DIRECTIONS: For the entries that follow, restate word for word the line containing "3. 🎉 Merged", the line containing "4. 🗣 Commented", and every line that lies between them.

Source texts of formatted documents:
_ _ _

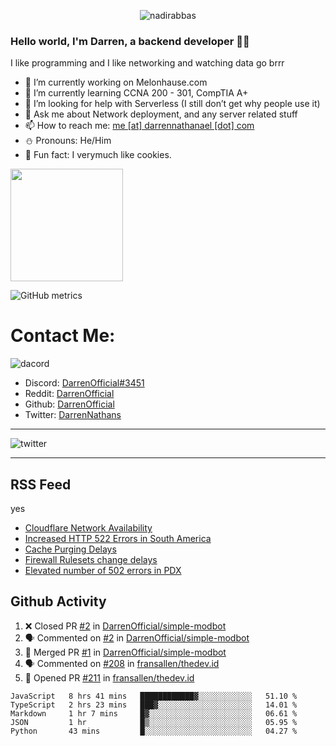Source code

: <p align="center"> <img src="https://komarev.com/ghpvc/?username=DarrenOfficial&label=Profile%20views&color=0e75b6&style=flat" alt="nadirabbas" /> </p>

### Hello world, I'm Darren, a backend developer 👨‍💻
I like programming and I like networking and watching data go brrr



- 🔭 I’m currently working on Melonhause.com 
- 🌴 I’m currently learning CCNA 200 - 301, CompTIA A+ 
- 🤔 I’m looking for help with Serverless (I still don’t get why people use it) 
- 💬 Ask me about Network deployment, and any server related stuff 
- 📫 How to reach me: [me [at] darrennathanael [dot] com](mailto:me@darrennathanael.com) 
- ⛄️ Pronouns: He/Him 
- 🍪 Fun fact: I verymuch like cookies. 



<img float="center" height="180em" src="https://github-readme-stats.vercel.app/api?hide_border=true&username=DarrenOfficial&show_icons=true&count_private=true&bg_color=00000000&title_color=7F7F7F&icon_color=7F7F7F&text_color=7F7F7F" />


![GitHub metrics](https://metrics.lecoq.io/DarrenOfficial)  


# Contact Me:

![dacord](https://discord.c99.nl/widget/theme-1/508296903960821771.png)

- Discord: [DarrenOfficial#3451](https://discord.com/users/508296903960821771)
- Reddit: [DarrenOfficial](https://reddit.com/u/DarrenOfficiallol)
- Github: [DarrenOfficial](https://github.com/DarrenOfficial)
- Twitter: [DarrenNathans](https://twitter.com/DarrenNathans)


---

<img alt="twitter" src="https://github-readme-twitter.gazf.vercel.app/api?id=DarrenNathans&layout=wide" />


---

## RSS Feed
yes
<!-- BLOG-POST-LIST:START -->
- [Cloudflare Network Availability](https://www.cloudflarestatus.com/incidents/lk152dhjcb3v)
- [Increased HTTP 522 Errors in South America](https://www.cloudflarestatus.com/incidents/b09fvs6kq6d6)
- [Cache Purging Delays](https://www.cloudflarestatus.com/incidents/xjy1mdc1qp6y)
- [Firewall Rulesets change delays](https://www.cloudflarestatus.com/incidents/5pt53v24dj19)
- [Elevated number of 502 errors in PDX](https://www.cloudflarestatus.com/incidents/kdlyny7s9sjw)
<!-- BLOG-POST-LIST:END -->


## Github Activity
<!--START_SECTION:activity-->
1. ❌ Closed PR [#2](https://github.com/DarrenOfficial/simple-modbot/pull/2) in [DarrenOfficial/simple-modbot](https://github.com/DarrenOfficial/simple-modbot)
2. 🗣 Commented on [#2](https://github.com/DarrenOfficial/simple-modbot/issues/2) in [DarrenOfficial/simple-modbot](https://github.com/DarrenOfficial/simple-modbot)
3. 🎉 Merged PR [#1](https://github.com/DarrenOfficial/simple-modbot/pull/1) in [DarrenOfficial/simple-modbot](https://github.com/DarrenOfficial/simple-modbot)
4. 🗣 Commented on [#208](https://github.com/fransallen/thedev.id/issues/208) in [fransallen/thedev.id](https://github.com/fransallen/thedev.id)
5. 💪 Opened PR [#211](https://github.com/fransallen/thedev.id/pull/211) in [fransallen/thedev.id](https://github.com/fransallen/thedev.id)
<!--END_SECTION:activity-->


<!--START_SECTION:waka-->
```text
JavaScript   8 hrs 41 mins   ████████████▓░░░░░░░░░░░░   51.10 % 
TypeScript   2 hrs 23 mins   ███▓░░░░░░░░░░░░░░░░░░░░░   14.01 % 
Markdown     1 hr 7 mins     █▓░░░░░░░░░░░░░░░░░░░░░░░   06.61 % 
JSON         1 hr            █▒░░░░░░░░░░░░░░░░░░░░░░░   05.95 % 
Python       43 mins         █░░░░░░░░░░░░░░░░░░░░░░░░   04.27 % 
```
<!--END_SECTION:waka-->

_ _ _

SOLVED EXERCISE:
3. 🎉 Merged PR [#1](https://github.com/DarrenOfficial/simple-modbot/pull/1) in [DarrenOfficial/simple-modbot](https://github.com/DarrenOfficial/simple-modbot)
4. 🗣 Commented on [#208](https://github.com/fransallen/thedev.id/issues/208) in [fransallen/thedev.id](https://github.com/fransallen/thedev.id)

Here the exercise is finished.